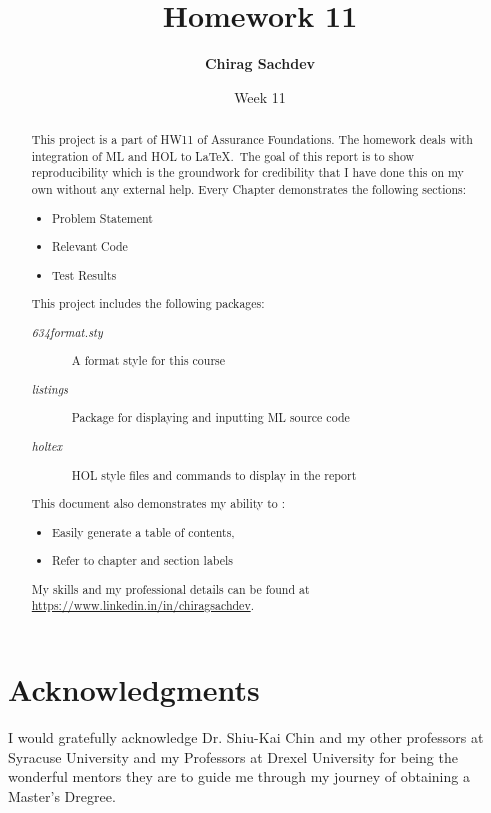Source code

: \documentclass{report}
\title{Homework 11}
\author{\textbf{Chirag Sachdev}}
\date{Week 11}
\begin{document}
\lstset{language=ML, breaklines=true, basicstyle=\small}
\maketitle{}

\begin{abstract}
This project is a part of HW11 of Assurance Foundations. The homework deals with integration of ML and HOL to \LaTeX.\ The goal of this report is to show reproducibility which is the groundwork for credibility that I have done this on my own without any external help. Every Chapter demonstrates the following sections:
	\begin{itemize}
		\item Problem Statement
		\item Relevant Code
		\item Test Results
	\end{itemize}
	
This project includes the following packages:
	\begin{description}
		\item[\emph{634format.sty}] A format style for this course
		\item[\emph{listings}] Package for displaying and inputting ML source code
		\item[\emph{holtex}] HOL style files and commands to display in the report
	\end{description}

This document also demonstrates my ability to :
	\begin{itemize}
		\item Easily generate a table of contents,
		\item Refer to chapter and section labels
	\end{itemize}

My skills and my professional details can be found at \url{https://www.linkedin.in/in/chiragsachdev}.
\end{abstract}

\section*{Acknowledgments}
I would gratefully acknowledge Dr. Shiu-Kai Chin and my other professors at Syracuse University and my Professors at Drexel University for being the wonderful mentors they are to guide me through my journey of obtaining a Master's Dregree.

\tableofcontents{}
\end{document}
+--
### Exercise requirements
Looking over the records, find each line with the word "report" and copy it.

### Solved exercise
: \documentclass{report}
This project is a part of HW11 of Assurance Foundations. The homework deals with integration of ML and HOL to \LaTeX.\ The goal of this report is to show reproducibility which is the groundwork for credibility that I have done this on my own without any external help. Every Chapter demonstrates the following sections:
		\item[\emph{holtex}] HOL style files and commands to display in the report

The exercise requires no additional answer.